At Bell Wealth Management, we consider strategies to minimize taxes for our clients all year long. However, now is the time to make sure that everything that can and should be done, actually gets done.
This is not a normal year as it relates to tax planning. Due to fiscal cliff issues, we are not sure what tax rates are going to look like in 2013, and that is a challenge when it comes to planning.
Absent action from Congress, there are forty federal tax provisions that are set to expire at the end of the year. This chart highlights some of those scheduled changes.
*Applies to taxpayers over certain threshold amounts.

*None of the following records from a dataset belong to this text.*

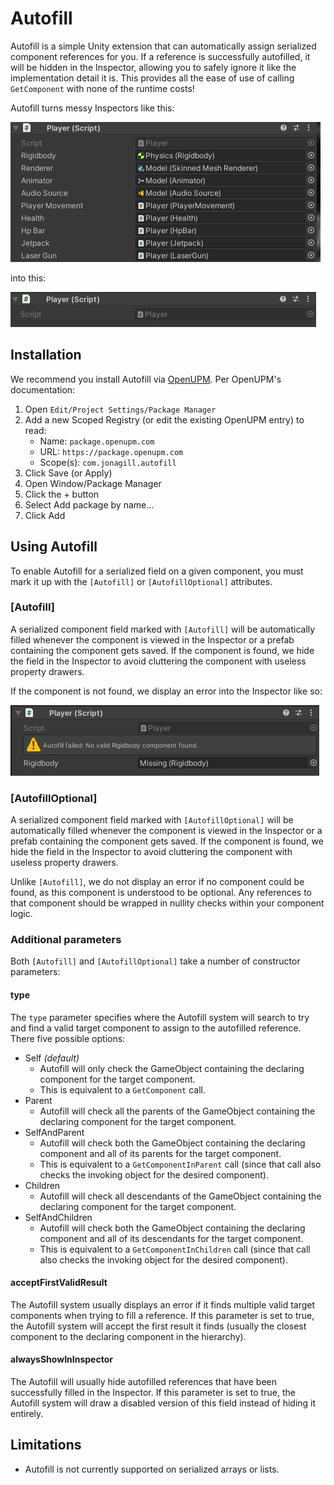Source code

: # Autofill
Autofill is a simple Unity extension that can automatically assign serialized component references for you. If a reference is successfully autofilled, it will be hidden in the Inspector, allowing you to safely ignore it like the implementation detail it is. This provides all the ease of use of calling `GetComponent` with none of the runtime costs!

Autofill turns messy Inspectors like this:

![A Unity component inspector containing nine serialized component references](img/SerializedFields.png)

into this:

![A Unity component inspector with no serialized properties](img/AutofilledFields.png)

## Installation
We recommend you install Autofill via [OpenUPM](https://openupm.com/packages/com.jonagill.autofill/). Per OpenUPM's documentation:

1. Open `Edit/Project Settings/Package Manager`
2. Add a new Scoped Registry (or edit the existing OpenUPM entry) to read:
    * Name: `package.openupm.com`
    * URL: `https://package.openupm.com`
    * Scope(s): `com.jonagill.autofill`
3. Click Save (or Apply)
4. Open Window/Package Manager
5. Click the + button
6. Select Add package by name...
6. Click Add

## Using Autofill
To enable Autofill for a serialized field on a given component, you must mark it up with the `[Autofill]` or `[AutofillOptional]` attributes.

### [Autofill]
A serialized component field marked with `[Autofill]` will be automatically filled whenever the component is viewed in the Inspector or a prefab containing the component gets saved. If the component is found, we hide the field in the Inspector to avoid cluttering the component with useless property drawers.

If the component is not found, we display an error into the Inspector like so: 

![A Unity component inspector displaying a warning that no valid Rigidbody component could be found by the Autofill system](img/AutofillError.png)


### [AutofillOptional]
A serialized component field marked with `[AutofillOptional]` will be automatically filled whenever the component is viewed in the Inspector or a prefab containing the component gets saved. If the component is found, we hide the field in the Inspector to avoid cluttering the component with useless property drawers.

Unlike `[Autofill]`, we do not display an error if no component could be found, as this component is understood to be optional. Any references to that component should be wrapped in nullity checks within your component logic.

### Additional parameters
Both `[Autofill]` and `[AutofillOptional]` take a number of constructor parameters:

#### type
The `type` parameter specifies where the Autofill system will search to try and find a valid target component to assign to the autofilled reference. There five possible options:

* Self *(default)*
    * Autofill will only check the GameObject containing the declaring component for the target component.
    * This is equivalent to a `GetComponent` call.
* Parent
    * Autofill will check all the parents of the GameObject containing the declaring component for the target component.
* SelfAndParent
    * Autofill will check both the GameObject containing the declaring component and all of its parents for the target component.
    * This is equivalent to a `GetComponentInParent` call (since that call also checks the invoking object for the desired component).
* Children
    * Autofill will check all descendants of the GameObject containing the declaring component for the target component.
* SelfAndChildren
    * Autofill will check both the GameObject containing the declaring component and all of its descendants for the target component.
    * This is equivalent to a `GetComponentInChildren` call (since that call also checks the invoking object for the desired component).


#### acceptFirstValidResult
The Autofill system usually displays an error if it finds multiple valid target components when trying to fill a reference. If this parameter is set to true, the Autofill system will accept the first result it finds (usually the closest component to the declaring component in the hierarchy).

#### alwaysShowInInspector
The Autofill will usually hide autofilled references that have been successfully filled in the Inspector. If this parameter is set to true, the Autofill system will draw a disabled version of this field instead of hiding it entirely.

## Limitations
* Autofill is not currently supported on serialized arrays or lists.
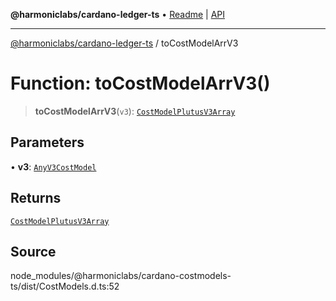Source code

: **@harmoniclabs/cardano-ledger-ts** • [Readme](../Introduction) \| [API](../globals)

***

[@harmoniclabs/cardano-ledger-ts](../Introduction) / toCostModelArrV3

# Function: toCostModelArrV3()

> **toCostModelArrV3**(`v3`): [`CostModelPlutusV3Array`](../type-aliases/CostModelPlutusV3Array)

## Parameters

• **v3**: [`AnyV3CostModel`](../type-aliases/AnyV3CostModel)

## Returns

[`CostModelPlutusV3Array`](../type-aliases/CostModelPlutusV3Array)

## Source

node\_modules/@harmoniclabs/cardano-costmodels-ts/dist/CostModels.d.ts:52
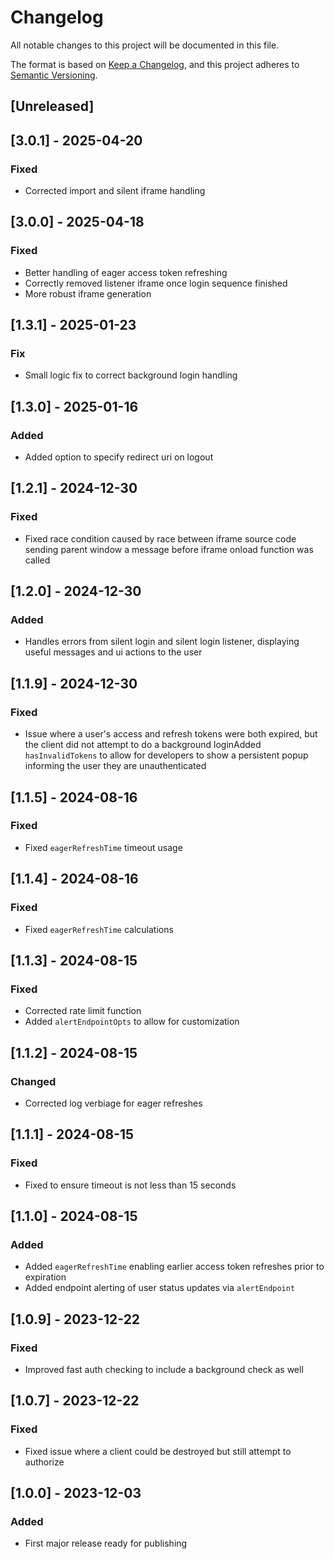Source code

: # Changelog

All notable changes to this project will be documented in this file.

The format is based on [Keep a Changelog](https://keepachangelog.com/en/1.0.0/),
and this project adheres to [Semantic Versioning](https://semver.org/spec/v2.0.0.html).

## [Unreleased]

## [3.0.1] - 2025-04-20

### Fixed

- Corrected import and silent iframe handling

## [3.0.0] - 2025-04-18

### Fixed
- Better handling of eager access token refreshing
- Correctly removed listener iframe once login sequence finished
- More robust iframe generation

## [1.3.1] - 2025-01-23

### Fix

- Small logic fix to correct background login handling

## [1.3.0] - 2025-01-16

### Added

- Added option to specify redirect uri on logout

## [1.2.1] - 2024-12-30

### Fixed

- Fixed race condition caused by race between iframe source code sending parent window a message before iframe onload function was called

## [1.2.0] - 2024-12-30

### Added

- Handles errors from silent login and silent login listener, displaying useful messages and ui actions to the user

## [1.1.9] - 2024-12-30

### Fixed

- Issue where a user's access and refresh tokens were both expired, but the client did not attempt to do a background loginAdded `hasInvalidTokens` to allow for developers to show a persistent popup informing the user they are unauthenticated

## [1.1.5] - 2024-08-16

### Fixed

- Fixed `eagerRefreshTime` timeout usage

## [1.1.4] - 2024-08-16

### Fixed

- Fixed `eagerRefreshTime` calculations

## [1.1.3] - 2024-08-15

### Fixed

- Corrected rate limit function
- Added `alertEndpointOpts` to allow for customization

## [1.1.2] - 2024-08-15

### Changed

- Corrected log verbiage for eager refreshes

## [1.1.1] - 2024-08-15

### Fixed

- Fixed to ensure timeout is not less than 15 seconds

## [1.1.0] - 2024-08-15

### Added

- Added `eagerRefreshTime` enabling earlier access token refreshes prior to expiration
- Added endpoint alerting of user status updates via `alertEndpoint`

## [1.0.9] - 2023-12-22

### Fixed

- Improved fast auth checking to include a background check as well

## [1.0.7] - 2023-12-22

### Fixed

- Fixed issue where a client could be destroyed but still attempt to authorize

## [1.0.0] - 2023-12-03

### Added

- First major release ready for publishing
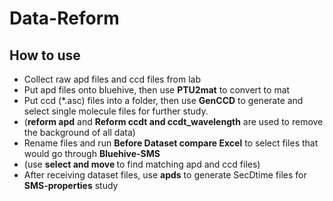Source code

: # Data-Reform
## How to use
- Collect raw apd files and ccd files from lab
- Put apd files onto bluehive, then use <b>PTU2mat</b> to convert to mat
- Put ccd (\*.asc) files into a folder, then use <b>GenCCD</b> to generate and select single molecule files for further study.
- (<b>reform apd</b> and <b>Reform ccdt and ccdt_wavelength</b> are used to remove the background of all data)
- Rename files and run <b>Before Dataset compare Excel</b> to select files that would go through <b>Bluehive-SMS</b>
- (use <b>select and move </b> to find matching apd and ccd files)
- After receiving dataset files, use <b>apds</b> to generate SecDtime files for <b>SMS-properties</b> study
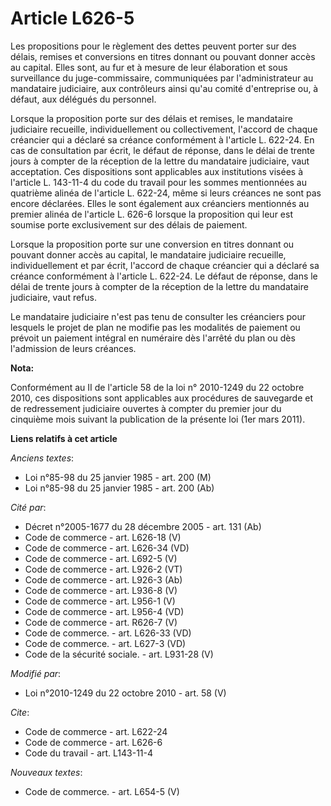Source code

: # Article L626-5

Les propositions pour le règlement des dettes peuvent porter sur des délais, remises et conversions en titres donnant ou
pouvant donner accès au capital. Elles sont, au fur et à mesure de leur élaboration et sous surveillance du juge-commissaire,
communiquées par l'administrateur au mandataire judiciaire, aux contrôleurs ainsi qu'au comité d'entreprise ou, à défaut, aux
délégués du personnel. 

Lorsque la proposition porte sur des délais et remises, le mandataire judiciaire recueille, individuellement ou
collectivement, l'accord de chaque créancier qui a déclaré sa créance conformément à l'article L. 622-24. En cas de
consultation par écrit, le défaut de réponse, dans le délai de trente jours à compter de la réception de la lettre du
mandataire judiciaire, vaut acceptation. Ces dispositions sont applicables aux institutions visées à l'article L. 143-11-4 du
code du travail pour les sommes mentionnées au quatrième alinéa de l'article L. 622-24, même si leurs créances ne sont pas
encore déclarées. Elles le sont également aux créanciers mentionnés au premier alinéa de l'article L. 626-6 lorsque la
proposition qui leur est soumise porte exclusivement sur des délais de paiement. 

Lorsque la proposition porte sur une conversion en titres donnant ou pouvant donner accès au capital, le mandataire
judiciaire recueille, individuellement et par écrit, l'accord de chaque créancier qui a déclaré sa créance conformément à
l'article L. 622-24. Le défaut de réponse, dans le délai de trente jours à compter de la réception de la lettre du mandataire
judiciaire, vaut refus. 

Le mandataire judiciaire n'est pas tenu de consulter les créanciers pour lesquels le projet de plan ne modifie pas les
modalités de paiement ou prévoit un paiement intégral en numéraire dès l'arrêté du plan ou dès l'admission de leurs créances.

**Nota:**

Conformément au II de l'article 58 de la loi n° 2010-1249 du 22 octobre 2010, ces dispositions sont applicables aux
procédures de sauvegarde et de redressement judiciaire ouvertes à compter du premier jour du cinquième mois suivant la
publication de la présente loi (1er mars 2011).

**Liens relatifs à cet article**

_Anciens textes_:

  - Loi n°85-98 du 25 janvier 1985 - art. 200 (M)
  - Loi n°85-98 du 25 janvier 1985 - art. 200 (Ab)

_Cité par_:

  - Décret n°2005-1677 du 28 décembre 2005 - art. 131 (Ab)
  - Code de commerce - art. L626-18 (V)
  - Code de commerce - art. L626-34 (VD)
  - Code de commerce - art. L692-5 (V)
  - Code de commerce - art. L926-2 (VT)
  - Code de commerce - art. L926-3 (Ab)
  - Code de commerce - art. L936-8 (V)
  - Code de commerce - art. L956-1 (V)
  - Code de commerce - art. L956-4 (VD)
  - Code de commerce - art. R626-7 (V)
  - Code de commerce. - art. L626-33 (VD)
  - Code de commerce. - art. L627-3 (VD)
  - Code de la sécurité sociale. - art. L931-28 (V)

_Modifié par_:

  - Loi n°2010-1249 du 22 octobre 2010 - art. 58 (V)

_Cite_:

  - Code de commerce - art. L622-24
  - Code de commerce - art. L626-6
  - Code du travail - art. L143-11-4

_Nouveaux textes_:

  - Code de commerce. - art. L654-5 (V)
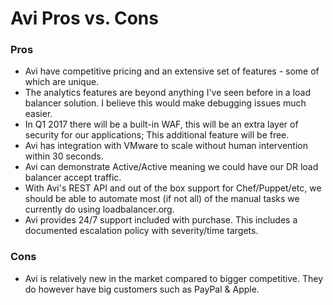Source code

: # Avi Pros vs. Cons


### Pros

- Avi have competitive pricing and an extensive set of features - some of which are unique.
- The analytics features are beyond anything I've seen before in a load balancer solution. I believe this would make debugging issues much easier.
- In Q1 2017 there will be a built-in WAF, this will be an extra layer of security for our applications; This additional feature will be free.
- Avi has integration with VMware to scale without human intervention within 30 seconds.
- Avi can demonstrate Active/Active meaning we could have our DR load balancer accept traffic.
- With Avi's REST API and out of the box support for Chef/Puppet/etc, we should be able to automate most (if not all) of the manual tasks we currently do using loadbalancer.org.
- Avi provides 24/7 support included with purchase. This includes a documented escalation policy with severity/time targets.

### Cons

- Avi is relatively new in the market compared to bigger competitive. They do however have big customers such as PayPal & Apple.
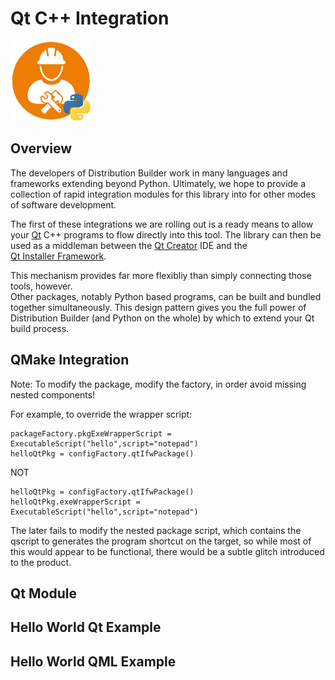# Qt C++ Integration
![distbuilder logo](https://raw.githubusercontent.com/BuvinJT/distbuilder/master/docs/img/distbuilder128.png)

## Overview

The developers of Distribution Builder work in many languages and frameworks extending
beyond Python.  Ultimately, we hope to provide a collection of rapid integration modules
for this library into for other modes of software development.  

The first of these integrations we are rolling out is a ready means to allow your 
[Qt](https://www.qt.io/) C++ programs to flow directly into this tool.  The library can 
then be used as a middleman between the [Qt Creator](https://doc.qt.io/qtcreator/) IDE and the  
[Qt Installer Framework](http://doc.qt.io/qtinstallerframework).  

This mechanism provides far more flexibliy than simply connecting those tools, however.  
Other packages, notably Python based programs, can be built and bundled together simultaneously.
This design pattern gives you the full power of Distribution Builder (and Python on the whole) 
by which to extend your Qt build process.

## QMake Integration

Note: To modify the package, modify the factory, 
in order avoid missing nested components! 

For example, to override the wrapper script: 
 
	packageFactory.pkgExeWrapperScript = ExecutableScript("hello",script="notepad")
	helloQtPkg = configFactory.qtIfwPackage()

NOT

	helloQtPkg = configFactory.qtIfwPackage()
	helloQtPkg.exeWrapperScript = ExecutableScript("hello",script="notepad")
	
The later fails to modify the nested package script, which contains the qscript
to generates the program shortcut on the target, so while most of this
would appear to be functional, there would be a subtle glitch introduced to the product. 

## Qt Module

## Hello World Qt Example

## Hello World QML Example
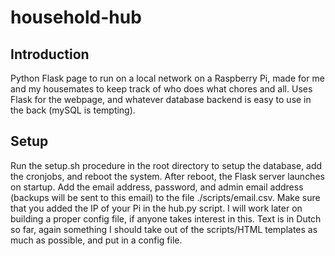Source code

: # household-hub

## Introduction

Python Flask page to run on a local network on a Raspberry Pi, made for me and my housemates to keep track of who does what chores and all.
Uses Flask for the webpage, and whatever database backend is easy to use in the back (mySQL is tempting).

## Setup

Run the setup.sh procedure in the root directory to setup the database, add the cronjobs, and reboot the system. After reboot, the Flask server launches on startup. Add the email address, password, and admin email address (backups will be sent to this email) to the file ./scripts/email.csv. Make sure that you added the IP of your Pi in the hub.py script. I will work later on building a proper config file, if anyone takes interest in this. Text is in Dutch so far, again something I should take out of the scripts/HTML templates as much as possible, and put in a config file.
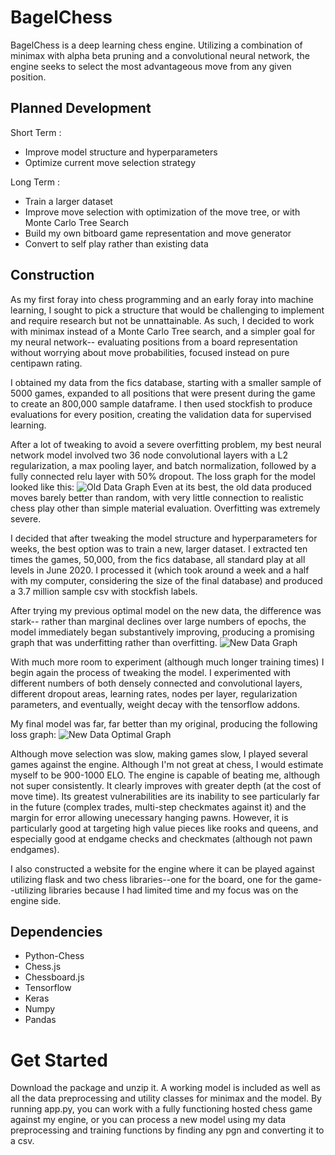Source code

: # BagelChess
BagelChess is a deep learning chess engine. Utilizing a combination of minimax with alpha beta pruning and a convolutional neural network, the engine seeks to select the most advantageous move from any given position.

## Planned Development
Short Term :
- Improve model structure and hyperparameters
- Optimize current move selection strategy

Long Term :
- Train a larger dataset
- Improve move selection with optimization of the move tree, or with Monte Carlo Tree Search
- Build my own bitboard game representation and move generator
- Convert to self play rather than existing data

## Construction
As my first foray into chess programming and an early foray into machine learning, I sought to pick a structure that would be challenging to implement and require research but not be unnattainable. As such, I decided to work with minimax instead of a Monte Carlo Tree search, and a simpler goal for my neural network-- evaluating positions from a board representation without worrying about move probabilities, focused instead on pure centipawn rating.

I obtained my data from the fics database, starting with a smaller sample of 5000 games, expanded to all positions that were present during the game to create an 800,000 sample dataframe. I then used stockfish to produce evaluations for every position, creating the validation data for supervised learning.

After a lot of tweaking to avoid a severe overfitting problem, my best neural network model involved two 36 node convolutional layers with a L2 regularization, a max pooling layer, and batch normalization, followed by a fully connected relu layer with 50% dropout. The loss graph for the model looked like this: 
![Old Data Graph](./model_graphs/oldData)
Even at its best, the old data produced moves barely better than random, with very little connection to realistic chess play other than simple material evaluation. Overfitting was extremely severe.

I decided that after tweaking the model structure and hyperparameters for weeks, the best option was to train a new, larger dataset. I extracted ten times the games, 50,000, from the fics database, all standard play at all levels in June 2020. I processed it (which took around a week and a half with my computer, considering the size of the final database) and produced a 3.7 million sample csv with stockfish labels.

After trying my previous optimal model on the new data, the difference was stark-- rather than marginal declines over large numbers of epochs, the model immediately began substantively improving, producing a promising graph that was underfitting rather than overfitting.
![New Data Graph](./model_graphs/newData)

With much more room to experiment (although much longer training times) I begin again the process of tweaking the model. I experimented with different numbers of both densely connected and convolutional layers, different dropout areas, learning rates, nodes per layer, regularization parameters, and eventually, weight decay with the tensorflow addons.

My final model was far, far better than my original, producing the following loss graph:
![New Data Optimal Graph](./model_graphs/newDataOptimal)

Although move selection was slow, making games slow, I played several games against the engine. Although I'm not great at chess, I would estimate myself to be 900-1000 ELO. The engine is capable of beating me, although not super consistently. It clearly improves with greater depth (at the cost of move time). Its greatest vulnerabilities are its inability to see particularly far in the future (complex trades, multi-step checkmates against it) and the margin for error allowing unecessary hanging pawns. However, it is particularly good at targeting high value pieces like rooks and queens, and especially good at endgame checks and checkmates (although not pawn endgames).

I also constructed a website for the engine where it can be played against utilizing flask and two chess libraries--one for the board, one for the game--utilizing libraries because I had limited time and my focus was on the engine side.

## Dependencies
- Python-Chess
- Chess.js
- Chessboard.js
- Tensorflow
- Keras
- Numpy
- Pandas

# Get Started
Download the package and unzip it. A working model is included as well as all the data preprocessing and utility classes for minimax and the model. By running app.py, you can work with a fully functioning hosted chess game against my engine, or you can process a new model using my data preprocessing and training functions by finding any pgn and converting it to a csv.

Here is a sampling of the issues we are thinking about as it relates to year-end tax planning:
Harvesting tax losses
Normally, it can make sense to realize capital losses in taxable accounts at the end of each year. These losses can be used to offset other gains that were taken earlier in the year, or in the absence of realized gains, can be used to offset ordinary income (up to $3,000 per year). Currently, it looks like a realized loss may be more valuable next year when marginal tax rates could be higher. In other words, accelerating gains in 2012 and delaying losses to 2013 may be the better strategy for some clients.
For clients whose modified adjusted gross income (MAGI) is expected to fall close to $250,000 in 2013, we are considering certain strategies to keep them below that key threshold. For example, allocating the maximum allowable contribution to a 401k or SEP IRA is a good way to reduce taxable income.
Itemized deduction limitation
Beginning in 2013, itemized deductions may be phased out for high income taxpayers. Therefore, many deductions (including charitable deductions) may be more valuable in 2012 than in future years. This issue is further complicated by the fact that certain itemized deductions can trigger the alternative minimum tax (AMT), so please give us a call or consult your tax advisor before making taking any action.
Roth IRA conversion
Prior to the end of 2012, all taxpayers (regardless of income level) have the ability to convert some or all of their Traditional IRA to a Roth IRA. The two main benefits of the Roth are that distributions are tax-free and there are no required minimum distributions. When you convert to a Roth, the amount converted will be taxed as ordinary income in the year that you convert.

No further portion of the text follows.